======== Source material
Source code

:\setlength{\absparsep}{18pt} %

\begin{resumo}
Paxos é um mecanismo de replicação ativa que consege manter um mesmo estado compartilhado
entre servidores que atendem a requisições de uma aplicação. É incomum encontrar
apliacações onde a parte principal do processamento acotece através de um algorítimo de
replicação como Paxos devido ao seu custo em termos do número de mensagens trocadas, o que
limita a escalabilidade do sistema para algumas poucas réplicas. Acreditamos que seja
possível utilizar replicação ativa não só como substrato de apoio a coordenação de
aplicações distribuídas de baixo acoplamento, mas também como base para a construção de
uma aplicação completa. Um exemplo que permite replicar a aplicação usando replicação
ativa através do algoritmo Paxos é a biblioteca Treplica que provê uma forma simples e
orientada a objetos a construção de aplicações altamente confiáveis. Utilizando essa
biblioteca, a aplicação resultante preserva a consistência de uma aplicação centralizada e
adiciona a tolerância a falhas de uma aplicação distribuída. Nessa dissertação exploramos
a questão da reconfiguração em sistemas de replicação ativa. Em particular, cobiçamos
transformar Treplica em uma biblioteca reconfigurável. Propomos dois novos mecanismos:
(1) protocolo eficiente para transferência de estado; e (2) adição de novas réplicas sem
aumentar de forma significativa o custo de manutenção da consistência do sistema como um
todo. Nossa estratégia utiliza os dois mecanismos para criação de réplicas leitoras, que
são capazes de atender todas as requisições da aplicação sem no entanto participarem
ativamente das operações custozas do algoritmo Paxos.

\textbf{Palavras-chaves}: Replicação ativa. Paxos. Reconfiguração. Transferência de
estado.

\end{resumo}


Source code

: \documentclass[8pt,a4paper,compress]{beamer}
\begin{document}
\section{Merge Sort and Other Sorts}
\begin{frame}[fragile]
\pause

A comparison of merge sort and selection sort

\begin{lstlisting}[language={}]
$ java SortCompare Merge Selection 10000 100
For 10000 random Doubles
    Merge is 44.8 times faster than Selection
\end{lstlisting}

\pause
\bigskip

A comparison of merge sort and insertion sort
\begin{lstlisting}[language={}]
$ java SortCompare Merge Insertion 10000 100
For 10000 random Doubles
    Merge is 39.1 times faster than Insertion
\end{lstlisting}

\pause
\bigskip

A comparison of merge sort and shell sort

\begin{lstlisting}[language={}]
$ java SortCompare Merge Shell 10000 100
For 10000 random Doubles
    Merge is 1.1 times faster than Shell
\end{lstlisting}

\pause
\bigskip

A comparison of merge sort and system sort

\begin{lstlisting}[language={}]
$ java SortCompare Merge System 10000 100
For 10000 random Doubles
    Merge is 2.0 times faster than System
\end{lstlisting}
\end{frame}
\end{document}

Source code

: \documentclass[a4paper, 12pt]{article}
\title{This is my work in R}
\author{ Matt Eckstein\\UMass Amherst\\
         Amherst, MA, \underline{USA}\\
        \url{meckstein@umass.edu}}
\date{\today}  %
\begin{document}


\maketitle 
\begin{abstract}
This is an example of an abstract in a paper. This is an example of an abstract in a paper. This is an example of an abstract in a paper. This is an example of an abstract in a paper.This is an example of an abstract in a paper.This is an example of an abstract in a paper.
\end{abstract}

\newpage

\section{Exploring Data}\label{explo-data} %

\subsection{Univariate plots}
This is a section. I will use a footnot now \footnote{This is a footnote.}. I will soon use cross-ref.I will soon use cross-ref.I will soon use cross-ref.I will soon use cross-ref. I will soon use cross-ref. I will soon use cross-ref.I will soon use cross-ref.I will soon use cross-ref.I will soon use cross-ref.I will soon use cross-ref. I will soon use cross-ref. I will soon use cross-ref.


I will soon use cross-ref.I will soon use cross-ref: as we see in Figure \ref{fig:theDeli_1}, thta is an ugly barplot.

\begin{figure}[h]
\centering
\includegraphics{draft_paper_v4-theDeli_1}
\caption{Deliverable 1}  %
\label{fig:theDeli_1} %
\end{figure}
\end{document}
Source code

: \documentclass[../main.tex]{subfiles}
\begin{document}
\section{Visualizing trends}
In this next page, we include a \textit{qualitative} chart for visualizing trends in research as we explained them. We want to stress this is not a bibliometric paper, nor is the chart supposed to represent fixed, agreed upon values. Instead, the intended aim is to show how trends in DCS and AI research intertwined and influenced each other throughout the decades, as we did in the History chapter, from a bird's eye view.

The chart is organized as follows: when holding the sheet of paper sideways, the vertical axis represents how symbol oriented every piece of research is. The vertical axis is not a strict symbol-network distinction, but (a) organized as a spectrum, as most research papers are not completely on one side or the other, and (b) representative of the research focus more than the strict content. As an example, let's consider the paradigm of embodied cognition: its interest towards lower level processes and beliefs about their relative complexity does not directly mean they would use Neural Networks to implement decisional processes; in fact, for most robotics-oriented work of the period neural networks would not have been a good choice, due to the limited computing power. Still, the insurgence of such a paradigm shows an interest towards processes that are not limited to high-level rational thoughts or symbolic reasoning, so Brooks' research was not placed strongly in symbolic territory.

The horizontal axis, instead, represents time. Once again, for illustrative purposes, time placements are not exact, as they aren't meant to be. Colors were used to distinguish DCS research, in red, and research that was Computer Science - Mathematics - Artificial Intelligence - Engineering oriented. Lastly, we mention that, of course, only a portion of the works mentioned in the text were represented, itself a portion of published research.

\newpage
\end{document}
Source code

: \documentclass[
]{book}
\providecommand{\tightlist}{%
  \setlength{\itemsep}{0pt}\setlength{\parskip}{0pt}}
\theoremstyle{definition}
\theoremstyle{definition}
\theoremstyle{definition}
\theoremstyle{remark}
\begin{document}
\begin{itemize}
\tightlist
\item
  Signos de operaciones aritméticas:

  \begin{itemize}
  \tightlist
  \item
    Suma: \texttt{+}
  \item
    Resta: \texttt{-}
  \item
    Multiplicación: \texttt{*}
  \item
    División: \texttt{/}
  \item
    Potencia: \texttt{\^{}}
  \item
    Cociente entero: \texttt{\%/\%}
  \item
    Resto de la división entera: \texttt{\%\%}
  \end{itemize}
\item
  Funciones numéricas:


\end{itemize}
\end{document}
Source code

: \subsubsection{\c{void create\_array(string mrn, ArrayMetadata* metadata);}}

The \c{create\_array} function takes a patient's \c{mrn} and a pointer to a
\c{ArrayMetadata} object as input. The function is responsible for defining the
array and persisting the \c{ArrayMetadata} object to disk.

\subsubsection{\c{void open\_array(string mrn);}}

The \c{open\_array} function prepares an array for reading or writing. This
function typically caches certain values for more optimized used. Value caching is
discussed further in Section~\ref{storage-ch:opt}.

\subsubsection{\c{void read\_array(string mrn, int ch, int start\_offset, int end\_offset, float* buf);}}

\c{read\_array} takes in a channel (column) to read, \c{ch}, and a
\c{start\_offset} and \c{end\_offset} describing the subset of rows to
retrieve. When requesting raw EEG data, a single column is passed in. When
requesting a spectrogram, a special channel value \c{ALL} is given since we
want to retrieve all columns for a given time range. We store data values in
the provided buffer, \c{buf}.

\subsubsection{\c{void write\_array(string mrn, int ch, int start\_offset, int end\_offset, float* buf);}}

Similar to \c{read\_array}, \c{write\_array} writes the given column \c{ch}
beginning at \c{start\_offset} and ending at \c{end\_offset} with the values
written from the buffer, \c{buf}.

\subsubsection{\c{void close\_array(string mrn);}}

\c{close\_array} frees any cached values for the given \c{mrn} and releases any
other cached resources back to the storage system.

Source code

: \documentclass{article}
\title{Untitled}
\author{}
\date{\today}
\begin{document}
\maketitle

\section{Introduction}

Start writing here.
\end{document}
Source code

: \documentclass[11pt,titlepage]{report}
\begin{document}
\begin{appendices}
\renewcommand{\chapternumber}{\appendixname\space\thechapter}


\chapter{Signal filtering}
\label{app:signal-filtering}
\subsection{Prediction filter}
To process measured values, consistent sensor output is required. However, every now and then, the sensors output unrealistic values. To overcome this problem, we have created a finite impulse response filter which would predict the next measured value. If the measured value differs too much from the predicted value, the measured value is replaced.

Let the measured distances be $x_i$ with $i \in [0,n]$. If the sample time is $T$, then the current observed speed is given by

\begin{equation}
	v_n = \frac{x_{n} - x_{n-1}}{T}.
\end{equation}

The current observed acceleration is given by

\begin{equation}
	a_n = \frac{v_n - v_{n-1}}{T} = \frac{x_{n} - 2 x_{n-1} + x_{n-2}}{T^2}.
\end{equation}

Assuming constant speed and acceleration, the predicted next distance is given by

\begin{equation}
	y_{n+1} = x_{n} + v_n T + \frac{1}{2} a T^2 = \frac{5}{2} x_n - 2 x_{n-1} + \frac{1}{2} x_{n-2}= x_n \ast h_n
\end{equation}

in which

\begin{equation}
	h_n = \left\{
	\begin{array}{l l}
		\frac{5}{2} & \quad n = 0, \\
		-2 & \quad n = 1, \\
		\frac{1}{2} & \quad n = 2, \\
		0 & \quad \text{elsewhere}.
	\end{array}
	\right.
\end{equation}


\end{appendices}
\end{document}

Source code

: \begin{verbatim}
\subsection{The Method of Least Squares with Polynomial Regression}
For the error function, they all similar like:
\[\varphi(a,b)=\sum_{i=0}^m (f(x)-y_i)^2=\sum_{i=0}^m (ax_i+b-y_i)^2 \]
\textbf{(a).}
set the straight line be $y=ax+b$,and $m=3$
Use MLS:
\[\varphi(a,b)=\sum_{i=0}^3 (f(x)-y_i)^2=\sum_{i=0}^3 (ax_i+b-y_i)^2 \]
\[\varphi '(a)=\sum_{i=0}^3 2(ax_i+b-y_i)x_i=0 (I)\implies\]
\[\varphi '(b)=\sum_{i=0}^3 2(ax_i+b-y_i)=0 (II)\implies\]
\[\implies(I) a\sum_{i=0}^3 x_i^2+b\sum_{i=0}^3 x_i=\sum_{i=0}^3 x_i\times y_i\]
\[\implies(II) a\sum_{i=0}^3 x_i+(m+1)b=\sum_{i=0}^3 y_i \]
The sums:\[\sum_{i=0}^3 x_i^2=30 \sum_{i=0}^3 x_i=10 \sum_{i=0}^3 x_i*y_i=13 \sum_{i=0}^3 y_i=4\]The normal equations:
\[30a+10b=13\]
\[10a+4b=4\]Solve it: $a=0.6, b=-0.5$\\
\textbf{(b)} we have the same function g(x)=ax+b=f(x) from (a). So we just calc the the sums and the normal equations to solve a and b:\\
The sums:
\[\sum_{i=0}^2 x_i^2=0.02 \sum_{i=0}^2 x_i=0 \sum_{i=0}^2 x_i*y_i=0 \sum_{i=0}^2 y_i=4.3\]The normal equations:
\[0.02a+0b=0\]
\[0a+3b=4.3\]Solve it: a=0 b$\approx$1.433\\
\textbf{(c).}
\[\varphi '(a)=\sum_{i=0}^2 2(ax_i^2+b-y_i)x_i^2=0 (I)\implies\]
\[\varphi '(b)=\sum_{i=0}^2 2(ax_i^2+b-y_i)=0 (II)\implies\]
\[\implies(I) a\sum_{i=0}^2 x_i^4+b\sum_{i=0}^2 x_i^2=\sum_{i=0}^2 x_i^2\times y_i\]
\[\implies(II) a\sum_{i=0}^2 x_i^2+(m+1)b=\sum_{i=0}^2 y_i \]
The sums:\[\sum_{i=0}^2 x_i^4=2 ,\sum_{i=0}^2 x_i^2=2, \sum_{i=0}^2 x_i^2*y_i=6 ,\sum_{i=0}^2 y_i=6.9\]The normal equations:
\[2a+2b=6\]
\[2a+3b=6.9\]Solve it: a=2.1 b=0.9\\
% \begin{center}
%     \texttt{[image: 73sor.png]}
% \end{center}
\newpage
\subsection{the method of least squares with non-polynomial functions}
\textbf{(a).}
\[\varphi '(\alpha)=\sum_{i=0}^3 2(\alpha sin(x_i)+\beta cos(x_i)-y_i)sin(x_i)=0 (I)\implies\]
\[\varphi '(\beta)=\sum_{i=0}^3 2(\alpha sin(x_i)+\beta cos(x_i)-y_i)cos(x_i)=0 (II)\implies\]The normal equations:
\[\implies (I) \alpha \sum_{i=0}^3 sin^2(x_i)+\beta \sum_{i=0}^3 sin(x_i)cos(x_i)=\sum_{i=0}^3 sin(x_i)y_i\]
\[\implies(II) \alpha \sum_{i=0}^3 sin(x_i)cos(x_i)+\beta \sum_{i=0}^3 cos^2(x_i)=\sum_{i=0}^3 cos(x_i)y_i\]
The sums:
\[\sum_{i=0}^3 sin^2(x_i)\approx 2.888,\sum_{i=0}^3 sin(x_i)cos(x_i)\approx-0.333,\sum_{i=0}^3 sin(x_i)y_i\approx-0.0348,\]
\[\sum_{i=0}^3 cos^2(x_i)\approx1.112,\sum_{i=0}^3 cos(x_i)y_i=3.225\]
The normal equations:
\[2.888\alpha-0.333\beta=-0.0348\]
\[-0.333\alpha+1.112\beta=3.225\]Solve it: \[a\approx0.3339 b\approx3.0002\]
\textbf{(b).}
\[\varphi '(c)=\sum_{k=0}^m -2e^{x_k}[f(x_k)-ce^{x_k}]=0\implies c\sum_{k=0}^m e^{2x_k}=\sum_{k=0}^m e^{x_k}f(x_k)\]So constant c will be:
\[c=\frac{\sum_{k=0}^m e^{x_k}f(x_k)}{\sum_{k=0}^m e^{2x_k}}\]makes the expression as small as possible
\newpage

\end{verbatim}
================
## [What is required]
Check the data line by line and report how many lines contain "example" as a word or string, giving nothing besides the number.

## [Output for this task]
2